On Wednesday, the IRC ran a full-page open letter from chair and chief executive Duane Ningaqsiq Smith to Premier Caroline Cochrane in the Globe and Mail.

“Under your watch, the Government of the Northwest Territories has continued a centuries-long policy of removing Indigenous children from their families, homes and communities – denying them their culture, and basic human rights,” that open letter stated in part.

“We are calling on you… to drop your intervention at the Supreme Court.”

The GNWT’s response

While neither Premier Cochrane nor RJ Simpson – who acts as the NWT’s attorney general – directly responded to requests for comment, a spokesperson for Cochrane’s cabinet said that the GNWT was not challenging the Inuvialuit Regional Corporation’s law but “seeking clarity” on a broader legal matter.

The NWT “affirms the inherent right of self-government of Indigenous peoples,” the spokesperson said by email, but is concerned about the part of Bill C-92 that grants Indigenous laws the same force as federal law.

Specifically, the GNWT queries a section that states “Indigenous laws prevail over any conflicting or inconsistent provisions of provincial legislation.”

The territory’s spokesperson also highlighted perceived conflicts with the Northwest Territories Act, which they referred to as the territory’s constitution, saying it provides “powers similar in nature and scope to the powers of provincial legislatures.”

The Northwest Territories Act is not a provincial constitution but a federal statute, and Orvitz contends that even the NWT’s claim to possess an attorney general is a legal grey area as the authority of an attorney general is usually established by a provincial constitution, which the territory doesn’t have.

“The argument that they’re making, the claims to having an attorney general and some of the other hallmarks of a constitutionally recognized entity like the federal government or the provinces? I mean, I think these are all strategic moves being made in bad faith,” he said.

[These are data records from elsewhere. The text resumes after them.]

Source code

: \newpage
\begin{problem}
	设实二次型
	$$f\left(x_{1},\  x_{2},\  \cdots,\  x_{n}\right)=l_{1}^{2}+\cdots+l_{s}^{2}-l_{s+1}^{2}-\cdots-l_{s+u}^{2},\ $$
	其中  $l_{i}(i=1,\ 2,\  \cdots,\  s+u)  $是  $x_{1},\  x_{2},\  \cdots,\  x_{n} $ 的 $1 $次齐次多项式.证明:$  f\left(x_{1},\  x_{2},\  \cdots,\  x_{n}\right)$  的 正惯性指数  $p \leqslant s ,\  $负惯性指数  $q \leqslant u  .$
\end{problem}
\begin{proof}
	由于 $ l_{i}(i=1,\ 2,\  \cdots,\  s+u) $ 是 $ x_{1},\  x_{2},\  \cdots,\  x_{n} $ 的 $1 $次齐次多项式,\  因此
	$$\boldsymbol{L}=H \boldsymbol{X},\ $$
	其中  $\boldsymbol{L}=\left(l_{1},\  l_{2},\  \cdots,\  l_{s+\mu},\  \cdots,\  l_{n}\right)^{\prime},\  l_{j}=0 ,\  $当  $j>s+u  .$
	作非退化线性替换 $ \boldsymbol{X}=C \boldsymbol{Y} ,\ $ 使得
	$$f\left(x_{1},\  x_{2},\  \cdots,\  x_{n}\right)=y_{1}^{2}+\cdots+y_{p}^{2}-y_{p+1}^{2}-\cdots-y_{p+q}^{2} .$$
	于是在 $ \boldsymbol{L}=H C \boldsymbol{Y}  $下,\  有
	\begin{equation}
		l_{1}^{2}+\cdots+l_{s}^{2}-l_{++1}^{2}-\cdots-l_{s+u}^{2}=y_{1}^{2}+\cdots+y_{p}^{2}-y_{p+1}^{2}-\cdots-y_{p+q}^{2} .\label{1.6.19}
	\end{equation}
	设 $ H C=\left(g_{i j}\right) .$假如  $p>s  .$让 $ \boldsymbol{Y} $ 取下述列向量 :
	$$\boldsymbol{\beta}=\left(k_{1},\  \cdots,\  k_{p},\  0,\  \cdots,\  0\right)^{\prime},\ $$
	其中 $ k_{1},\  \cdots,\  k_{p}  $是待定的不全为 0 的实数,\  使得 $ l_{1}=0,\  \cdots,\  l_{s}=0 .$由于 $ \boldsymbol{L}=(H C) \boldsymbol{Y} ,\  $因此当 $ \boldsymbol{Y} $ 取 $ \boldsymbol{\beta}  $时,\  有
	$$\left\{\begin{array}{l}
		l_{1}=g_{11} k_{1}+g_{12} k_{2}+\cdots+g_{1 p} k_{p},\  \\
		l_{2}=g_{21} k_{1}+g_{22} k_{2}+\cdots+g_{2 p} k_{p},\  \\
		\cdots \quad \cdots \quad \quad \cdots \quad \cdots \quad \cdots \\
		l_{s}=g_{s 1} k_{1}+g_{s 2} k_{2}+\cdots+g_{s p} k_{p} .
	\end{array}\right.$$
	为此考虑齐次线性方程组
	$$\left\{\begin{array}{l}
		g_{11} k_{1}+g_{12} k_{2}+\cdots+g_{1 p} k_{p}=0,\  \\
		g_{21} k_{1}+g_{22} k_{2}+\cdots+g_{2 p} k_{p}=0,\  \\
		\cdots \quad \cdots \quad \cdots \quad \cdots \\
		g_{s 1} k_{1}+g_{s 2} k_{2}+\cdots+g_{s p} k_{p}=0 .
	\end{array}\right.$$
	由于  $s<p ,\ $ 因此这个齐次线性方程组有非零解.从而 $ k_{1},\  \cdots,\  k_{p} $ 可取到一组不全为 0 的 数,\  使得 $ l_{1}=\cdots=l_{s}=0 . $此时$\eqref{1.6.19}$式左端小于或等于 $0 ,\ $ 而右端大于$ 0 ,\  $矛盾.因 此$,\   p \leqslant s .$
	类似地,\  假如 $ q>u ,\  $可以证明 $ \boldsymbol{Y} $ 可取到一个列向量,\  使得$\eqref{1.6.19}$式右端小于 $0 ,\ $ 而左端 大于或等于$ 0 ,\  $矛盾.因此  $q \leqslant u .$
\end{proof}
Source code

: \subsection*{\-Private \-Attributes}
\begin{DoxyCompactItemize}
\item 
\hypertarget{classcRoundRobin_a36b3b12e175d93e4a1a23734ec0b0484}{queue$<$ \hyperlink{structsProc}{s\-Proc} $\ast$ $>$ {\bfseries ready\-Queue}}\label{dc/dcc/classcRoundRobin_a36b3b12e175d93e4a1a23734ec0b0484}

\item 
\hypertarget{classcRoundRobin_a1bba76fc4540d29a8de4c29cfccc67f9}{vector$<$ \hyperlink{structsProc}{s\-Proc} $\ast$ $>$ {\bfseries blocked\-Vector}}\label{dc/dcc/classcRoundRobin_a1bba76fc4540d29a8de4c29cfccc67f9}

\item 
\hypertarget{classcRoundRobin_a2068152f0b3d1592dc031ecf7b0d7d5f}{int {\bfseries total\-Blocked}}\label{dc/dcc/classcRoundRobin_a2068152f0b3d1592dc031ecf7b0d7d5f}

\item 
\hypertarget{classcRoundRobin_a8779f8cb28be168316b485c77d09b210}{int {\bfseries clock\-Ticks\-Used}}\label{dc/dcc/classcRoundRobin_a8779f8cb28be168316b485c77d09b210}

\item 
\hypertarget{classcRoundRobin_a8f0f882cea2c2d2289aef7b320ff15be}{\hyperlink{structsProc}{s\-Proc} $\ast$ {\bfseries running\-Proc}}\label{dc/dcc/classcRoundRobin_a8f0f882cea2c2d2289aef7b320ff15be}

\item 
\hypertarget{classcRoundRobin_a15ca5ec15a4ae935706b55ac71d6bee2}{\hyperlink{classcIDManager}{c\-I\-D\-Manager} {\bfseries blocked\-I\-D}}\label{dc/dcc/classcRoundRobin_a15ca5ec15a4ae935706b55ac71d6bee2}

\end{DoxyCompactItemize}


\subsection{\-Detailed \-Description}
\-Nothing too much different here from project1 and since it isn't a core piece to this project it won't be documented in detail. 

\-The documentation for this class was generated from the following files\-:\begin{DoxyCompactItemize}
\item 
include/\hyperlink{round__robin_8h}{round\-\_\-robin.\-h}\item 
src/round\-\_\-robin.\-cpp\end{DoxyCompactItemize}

“We all know that the Government of the Northwest Territories is animated and funded by the federal government,” agreed Innes. “It does not have its own constitutional statute. It’s a creature of federal law. There are some constitutional dimensions to that – it has a legislature, it passes laws – and to the extent that it stays within that scope and serves those purposes for northerners, I don’t think anyone has any issues.”

But when the territory “steps forward and in front of Indigenous governments,” Innes said, it undermines crucial steps toward recognition of Indigenous sovereignty.

“It just leaves me shaking my head at the tone-deafness to the underlying problem,” he continued, “which is not the proper constitutional order between provinces and territories in Canada, but how do we help kids?”

Smith wrote in his open letter: “The choice of your government to use the cover of jurisdictional arguments to deny Inuvialuit children their basic rights, continuing the colonial legacy of removing Inuit children from Inuit communities, is extremely disturbing and disappointing.

“Meaningful reconciliation requires more than words.”